(Saved data entries)
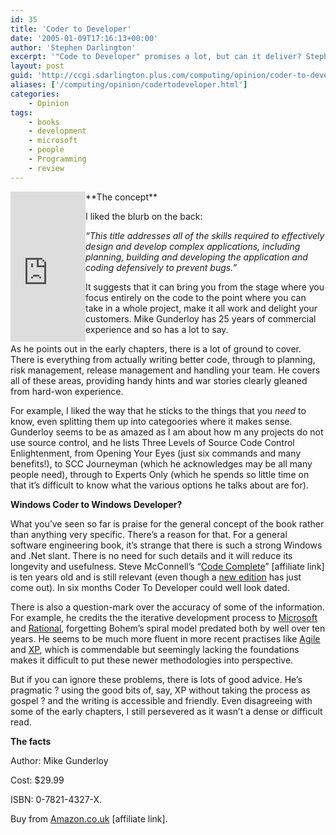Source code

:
 ```yaml
---
id: 35
title: 'Coder to Developer'
date: '2005-01-09T17:16:13+00:00'
author: 'Stephen Darlington'
excerpt: '"Code to Developer" promises a lot, but can it deliver? Stephen Darlington finds out. '
layout: post
guid: 'http://ccgi.sdarlington.plus.com/computing/opinion/coder-to-developer.html'
aliases: ['/computing/opinion/codertodeveloper.html']
categories:
    - Opinion
tags:
    - books
    - development
    - microsoft
    - people
    - Programming
    - review
---
```


<iframe align="left" frameborder="0" marginheight="0" marginwidth="0" scrolling="no" src="http://rcm.amazon.com/e/cm?t=zx81orguk00&o=1&p=8&l=as1&asins=078214327X&fc1=000000&IS2=1&lt1=_blank&lc1=0000ff&bc1=000000&bg1=ffffff&f=ifr" style="width:120px;height:240px;"></iframe>**The concept**

I liked the blurb on the back:

*“This title addresses all of the skills required to effectively design and develop complex applications, including planning, building and developing the application and coding defensively to prevent bugs.”*

It suggests that it can bring you from the stage where you focus entirely on the code to the point where you can take in a whole project, make it all work and delight your customers. Mike Gunderloy has 25 years of commercial experience and so has a lot to say.

As he points out in the early chapters, there is a lot of ground to cover. There is everything from actually writing better code, through to planning, risk management, release management and handling your team. He covers all of these areas, providing handy hints and war stories clearly gleaned from hard-won experience.

For example, I liked the way that he sticks to the things that you *need* to know, even splitting them up into categoories where it makes sense. Gunderloy seems to be as amazed as I am about how m any projects do not use source control, and he lists Three Levels of Source Code Control Enlightenment, from Opening Your Eyes (just six commands and many benefits!), to SCC Journeyman (which he acknowledges may be all many people need), through to Experts Only (which he spends so little time on that it’s difficult to know what the various options he talks about are for).

**Windows Coder to Windows Developer?**

What you’ve seen so far is praise for the general concept of the book rather than anything very specific. There’s a reason for that. For a general software engineering book, it’s strange that there is such a strong Windows and .Net slant. There is no need for such details and it will reduce its longevity and usefulness. Steve McConnell’s “[Code Complete](http://www.amazon.com/exec/obidos/ASIN/0735619670/zx81orguk00)” [affiliate link] is ten years old and is still relevant (even though a [new edition](http://www.cc2e.com/) has just come out). In six months Coder To Developer could well look dated.

There is also a question-mark over the accuracy of some of the information. For example, he credits the the iterative development process to [Microsoft](http://www.microsoft.com/) and [Rational](http://www-306.ibm.com/software/rational/), forgetting Bohem’s spiral model predated both by well over ten years. He seems to be much more fluent in more recent practises like [Agile](http://agilemanifesto.org/) and [XP](/computing/opinion/extremeprogramming.html), which is commendable but seemingly lacking the foundations makes it difficult to put these newer methodologies into perspective.

But if you can ignore these problems, there is lots of good advice. He’s pragmatic ? using the good bits of, say, XP without taking the process as gospel ? and the writing is accessible and friendly. Even disagreeing with some of the early chapters, I still persevered as it wasn’t a dense or difficult read.

**The facts**

Author: Mike Gunderloy

Cost: $29.99

ISBN: 0-7821-4327-X.

Buy from [Amazon.co.uk](http://www.amazon.co.uk/exec/obidos/ASIN/078214327X/zx81orguk) [affiliate link].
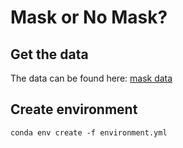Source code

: # Mask or No Mask?

## Get the data

The data can be found here: [mask data](https://www.kaggle.com/niharika41298/withwithout-mask)

## Create environment

```
conda env create -f environment.yml
```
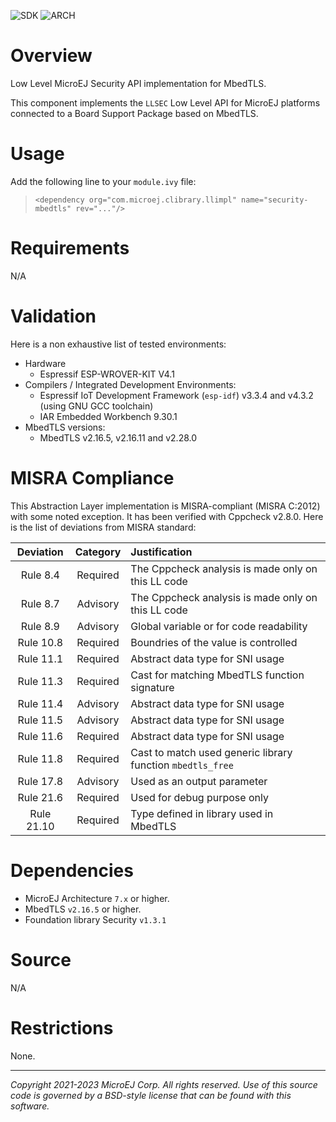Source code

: ![SDK](https://shields.microej.com/endpoint?url=https://repository.microej.com/packages/badges/sdk_5.6.json)
![ARCH](https://shields.microej.com/endpoint?url=https://repository.microej.com/packages/badges/arch_7.18.json)

# Overview

Low Level MicroEJ Security API implementation for MbedTLS.

This component implements the `LLSEC` Low Level API for MicroEJ platforms connected to a Board Support Package based on MbedTLS.

# Usage

Add the following line to your `module.ivy` file:
> `<dependency org="com.microej.clibrary.llimpl" name="security-mbedtls" rev="..."/>`

# Requirements

N/A

# Validation

Here is a non exhaustive list of tested environments:
- Hardware
    - Espressif ESP-WROVER-KIT V4.1
- Compilers / Integrated Development Environments:
    - Espressif IoT Development Framework (``esp-idf``) v3.3.4 and v4.3.2 (using GNU GCC toolchain)
    - IAR Embedded Workbench 9.30.1
- MbedTLS versions:
    - MbedTLS v2.16.5, v2.16.11 and v2.28.0

# MISRA Compliance

This Abstraction Layer implementation is MISRA-compliant (MISRA C:2012) with some noted exception. 
It has been verified with Cppcheck v2.8.0. Here is the list of deviations from MISRA standard:

| Deviation  | Category | Justification                                                      |
|:----------:|:--------:|:------------------------------------------------------------------ |
|  Rule 8.4  | Required | The Cppcheck analysis is made only on this LL code                 |
|  Rule 8.7  | Advisory | The Cppcheck analysis is made only on this LL code                 |
|  Rule 8.9  | Advisory | Global variable or for code readability                            |
| Rule 10.8  | Required | Boundries of the value is controlled                               |
| Rule 11.1  | Required | Abstract data type for SNI usage                                   |
| Rule 11.3  | Required | Cast for matching MbedTLS function signature                       |
| Rule 11.4  | Advisory | Abstract data type for SNI usage                                   |
| Rule 11.5  | Advisory | Abstract data type for SNI usage                                   |
| Rule 11.6  | Required | Abstract data type for SNI usage                                   |
| Rule 11.8  | Required | Cast to match used generic library function ```mbedtls_free```     |
| Rule 17.8  | Advisory | Used as an output parameter                                        |
| Rule 21.6  | Required | Used for debug purpose only                                        |
| Rule 21.10 | Required | Type defined in library used in MbedTLS                            |

# Dependencies

- MicroEJ Architecture `7.x` or higher.
- MbedTLS `v2.16.5` or higher.
- Foundation library Security `v1.3.1`

# Source

N/A

# Restrictions

None.

	
---
_Copyright 2021-2023 MicroEJ Corp. All rights reserved._
_Use of this source code is governed by a BSD-style license that can be found with this software._
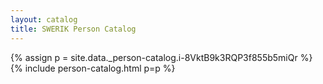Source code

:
 ```yaml
---
layout: catalog
title: SWERIK Person Catalog
---
```

{% assign p = site.data._person-catalog.i-8VktB9k3RQP3f855b5miQr %}
{% include person-catalog.html p=p %}

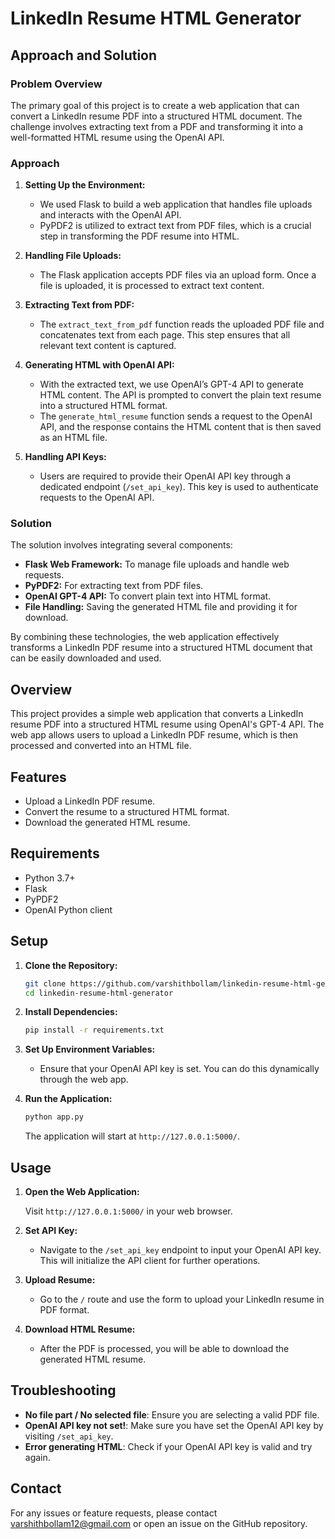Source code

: # LinkedIn Resume HTML Generator

## Approach and Solution

### Problem Overview

The primary goal of this project is to create a web application that can convert a LinkedIn resume PDF into a structured HTML document. The challenge involves extracting text from a PDF and transforming it into a well-formatted HTML resume using the OpenAI API.

### Approach

1. **Setting Up the Environment:**

   - We used Flask to build a web application that handles file uploads and interacts with the OpenAI API.
   - PyPDF2 is utilized to extract text from PDF files, which is a crucial step in transforming the PDF resume into HTML.

2. **Handling File Uploads:**

   - The Flask application accepts PDF files via an upload form. Once a file is uploaded, it is processed to extract text content.

3. **Extracting Text from PDF:**

   - The `extract_text_from_pdf` function reads the uploaded PDF file and concatenates text from each page. This step ensures that all relevant text content is captured.

4. **Generating HTML with OpenAI API:**

   - With the extracted text, we use OpenAI’s GPT-4 API to generate HTML content. The API is prompted to convert the plain text resume into a structured HTML format.
   - The `generate_html_resume` function sends a request to the OpenAI API, and the response contains the HTML content that is then saved as an HTML file.

5. **Handling API Keys:**

   - Users are required to provide their OpenAI API key through a dedicated endpoint (`/set_api_key`). This key is used to authenticate requests to the OpenAI API.

### Solution

The solution involves integrating several components:

- **Flask Web Framework:** To manage file uploads and handle web requests.
- **PyPDF2:** For extracting text from PDF files.
- **OpenAI GPT-4 API:** To convert plain text into HTML format.
- **File Handling:** Saving the generated HTML file and providing it for download.

By combining these technologies, the web application effectively transforms a LinkedIn PDF resume into a structured HTML document that can be easily downloaded and used.

## Overview

This project provides a simple web application that converts a LinkedIn resume PDF into a structured HTML resume using OpenAI's GPT-4 API. The web app allows users to upload a LinkedIn PDF resume, which is then processed and converted into an HTML file.

## Features

- Upload a LinkedIn PDF resume.
- Convert the resume to a structured HTML format.
- Download the generated HTML resume.

## Requirements

- Python 3.7+
- Flask
- PyPDF2
- OpenAI Python client

## Setup

1. **Clone the Repository:**

   ```bash
   git clone https://github.com/varshithbollam/linkedin-resume-html-generator.git
   cd linkedin-resume-html-generator
   ```

2. **Install Dependencies:**

   ```bash
   pip install -r requirements.txt
   ```

3. **Set Up Environment Variables:**

   - Ensure that your OpenAI API key is set. You can do this dynamically through the web app.

4. **Run the Application:**

   ```bash
   python app.py
   ```

   The application will start at `http://127.0.0.1:5000/`.

## Usage

1. **Open the Web Application:**

   Visit `http://127.0.0.1:5000/` in your web browser.

2. **Set API Key:**

   - Navigate to the `/set_api_key` endpoint to input your OpenAI API key. This will initialize the API client for further operations.

3. **Upload Resume:**

   - Go to the `/` route and use the form to upload your LinkedIn resume in PDF format.

4. **Download HTML Resume:**

   - After the PDF is processed, you will be able to download the generated HTML resume.

## Troubleshooting

- **No file part / No selected file**: Ensure you are selecting a valid PDF file.
- **OpenAI API key not set!**: Make sure you have set the OpenAI API key by visiting `/set_api_key`.
- **Error generating HTML**: Check if your OpenAI API key is valid and try again.



## Contact

For any issues or feature requests, please contact varshithbollam12@gmail.com or open an issue on the GitHub repository.
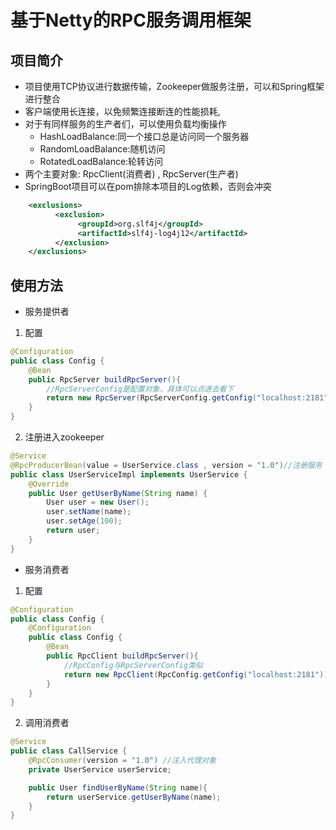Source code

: # 基于Netty的RPC服务调用框架

## 项目简介

- 项目使用TCP协议进行数据传输，Zookeeper做服务注册，可以和Spring框架进行整合
- 客户端使用长连接，以免频繁连接断连的性能损耗,
- 对于有同样服务的生产者们，可以使用负载均衡操作
    - HashLoadBalance:同一个接口总是访问同一个服务器
    - RandomLoadBalance:随机访问
    - RotatedLoadBalance:轮转访问
- 两个主要对象: RpcClient(消费者) , RpcServer(生产者)
- SpringBoot项目可以在pom排除本项目的Log依赖，否则会冲突
```xml
    <exclusions>
          <exclusion>
               <groupId>org.slf4j</groupId>
               <artifactId>slf4j-log4j12</artifactId>
          </exclusion>
    </exclusions>
```

## 使用方法

- 服务提供者

1. 配置
```java
@Configuration
public class Config {
    @Bean
    public RpcServer buildRpcServer(){
        //RpcServerConfig是配置对象，具体可以点进去看下
        return new RpcServer(RpcServerConfig.getConfig("localhost:2181"));//zk地址
    }
}
```
2. 注册进入zookeeper

```java
@Service
@RpcProducerBean(value = UserService.class , version = "1.0")//注册服务
public class UserServiceImpl implements UserService {
    @Override
    public User getUserByName(String name) {
        User user = new User();
        user.setName(name);
        user.setAge(100);
        return user;
    }
}
```

- 服务消费者

1. 配置

```java
@Configuration
public class Config {
    @Configuration
    public class Config {
        @Bean
        public RpcClient buildRpcServer(){
            //RpcConfig与RpcServerConfig类似
            return new RpcClient(RpcConfig.getConfig("localhost:2181"));//zk地址
        }
    }
}
```

2. 调用消费者

```java
@Service
public class CallService {
    @RpcConsumer(version = "1.0") //注入代理对象
    private UserService userService;

    public User findUserByName(String name){
        return userService.getUserByName(name);
    }
}
```

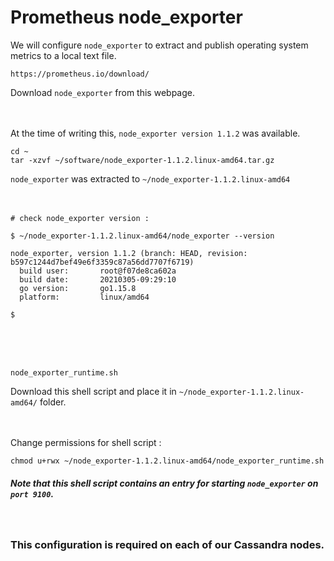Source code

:# Prometheus node_exporter

We will configure ` node_exporter ` to extract and publish operating system metrics to a local text file. <br>

```
https://prometheus.io/download/
```

Download ` node_exporter ` from this webpage. <br><br><br>

At the time of writing this, ` node_exporter version 1.1.2 ` was available. <br>
```
cd ~
tar -xzvf ~/software/node_exporter-1.1.2.linux-amd64.tar.gz
```

` node_exporter ` was extracted to ` ~/node_exporter-1.1.2.linux-amd64 `
<br><br><br>

```
# check node_exporter version :

$ ~/node_exporter-1.1.2.linux-amd64/node_exporter --version

node_exporter, version 1.1.2 (branch: HEAD, revision: b597c1244d7bef49e6f3359c87a56dd7707f6719)
  build user:       root@f07de8ca602a
  build date:       20210305-09:29:10
  go version:       go1.15.8
  platform:         linux/amd64

$
```

<br><br><br>

```
node_exporter_runtime.sh
```
Download this shell script and place it in ` ~/node_exporter-1.1.2.linux-amd64/ ` folder. <br><br><br>

Change permissions for shell script :
```
chmod u+rwx ~/node_exporter-1.1.2.linux-amd64/node_exporter_runtime.sh
```

##### Note that this shell script contains an entry for starting ` node_exporter ` on ` port 9100 `.


<br>

### This configuration is required on each of our Cassandra nodes.

<br>
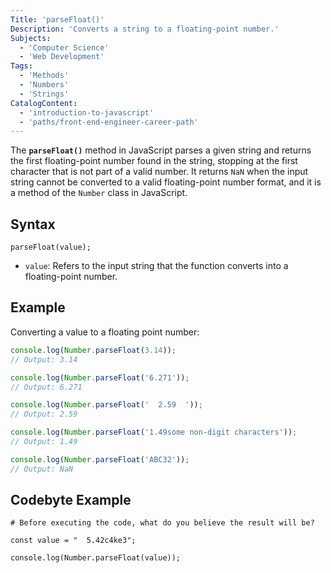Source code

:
 ```yaml
---
Title: 'parseFloat()'
Description: 'Converts a string to a floating-point number.'
Subjects:
  - 'Computer Science'
  - 'Web Development'
Tags:
  - 'Methods'
  - 'Numbers'
  - 'Strings'
CatalogContent:
  - 'introduction-to-javascript'
  - 'paths/front-end-engineer-career-path'
---
```


The **`parseFloat()`** method in JavaScript parses a given string and returns the first floating-point number found in the string, stopping at the first character that is not part of a valid number. It returns `NaN` when the input string cannot be converted to a valid floating-point number format, and it is a method of the `Number` class in JavaScript.

## Syntax

```pseudo
parseFloat(value);
```

- `value`: Refers to the input string that the function converts into a floating-point number.

## Example

Converting a value to a floating point number:

```js
console.log(Number.parseFloat(3.14));
// Output: 3.14

console.log(Number.parseFloat('6.271'));
// Output: 6.271

console.log(Number.parseFloat('  2.59  '));
// Output: 2.59

console.log(Number.parseFloat('1.49some non-digit characters'));
// Output: 1.49

console.log(Number.parseFloat('ABC32'));
// Output: NaN
```

## Codebyte Example

```codebyte/js
# Before executing the code, what do you believe the result will be?

const value = "  5.42c4ke3";

console.log(Number.parseFloat(value));
```
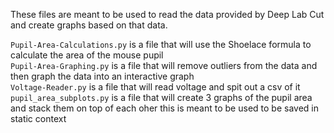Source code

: These files are meant to be used to read the data provided by Deep Lab Cut and create graphs based on that data.

```Pupil-Area-Calculations.py``` is a file that will use the Shoelace formula to calculate the area of the mouse pupil <br>
```Pupil-Area-Graphing.py``` is a file that will remove outliers from the data and then graph the data into an interactive graph <br>
```Voltage-Reader.py``` is a file that will read voltage and spit out a csv of it <br>
```pupil_area_subplots.py``` is a file that will create 3 graphs of the pupil area and stack them on top of each oher this is meant to be used to be saved in static context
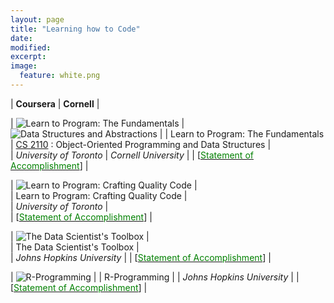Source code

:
 ```yaml
---
layout: page
title: "Learning how to Code"
date: 
modified:
excerpt:
image:
  feature: white.png
---
```


|  **Coursera** |  **Cornell** |

| ![Learn to Program: The Fundamentals](http://jadeproulx.com/images/learning-code-fundamentals.png) | ![Data Structures and Abstractions](http://ecx.images-amazon.com/images/I/51xsoe5cdNL._SX258_BO1,204,203,200_.jpg) | 
| Learn to Program: The Fundamentals | [CS 2110](http://www.cs.cornell.edu/courses/cs2110/2013sp/courseinfo.html#about) : Object-Oriented Programming and Data Structures |   
| *University of Toronto* | *Cornell University* |
| [[<span style="color:green">Statement of Accomplishment</span>](https://dl.dropboxusercontent.com/u/51364198/Certificate_Learn-to-Program-the-Fundamentals.pdf)] |  

| ![Learn to Program: Crafting Quality Code](http://jadeproulx.com/images/learning-craft-code.png) |  
| Learn to Program: Crafting Quality Code |  
| *University of Toronto* |  
| [[<span style="color:green">Statement of Accomplishment</span>](https://dl.dropboxusercontent.com/u/51364198/Certificate_Crafting-Quality-Code.pdf)] |

| ![The Data Scientist's Toolbox](http://jadeproulx.com/images/data-scientist-toolbox.jpg) |  
| The Data Scientist's Toolbox |  
| *Johns Hopkins University* | 
| [[<span style="color:green">Statement of Accomplishment</span>](https://dl.dropboxusercontent.com/u/51364198/Certificate_Data-scientist-toolbox.pdf)] |

| ![R-Programming](http://jadeproulx.com/images/r-programming.jpg)  | 
| R-Programming  |
| *Johns Hopkins University*  | 
| [[<span style="color:green">Statement of Accomplishment</span>](https://dl.dropboxusercontent.com/u/51364198/Certificate-R-programming.pdf)] |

* TRY IT: If a line in the records holds the string "people", copy it.

* SOLUTION TO THE PROBLEM:
    - people
For example, I liked the way that he sticks to the things that you *need* to know, even splitting them up into categoories where it makes sense. Gunderloy seems to be as amazed as I am about how m any projects do not use source control, and he lists Three Levels of Source Code Control Enlightenment, from Opening Your Eyes (just six commands and many benefits!), to SCC Journeyman (which he acknowledges may be all many people need), through to Experts Only (which he spends so little time on that it’s difficult to know what the various options he talks about are for).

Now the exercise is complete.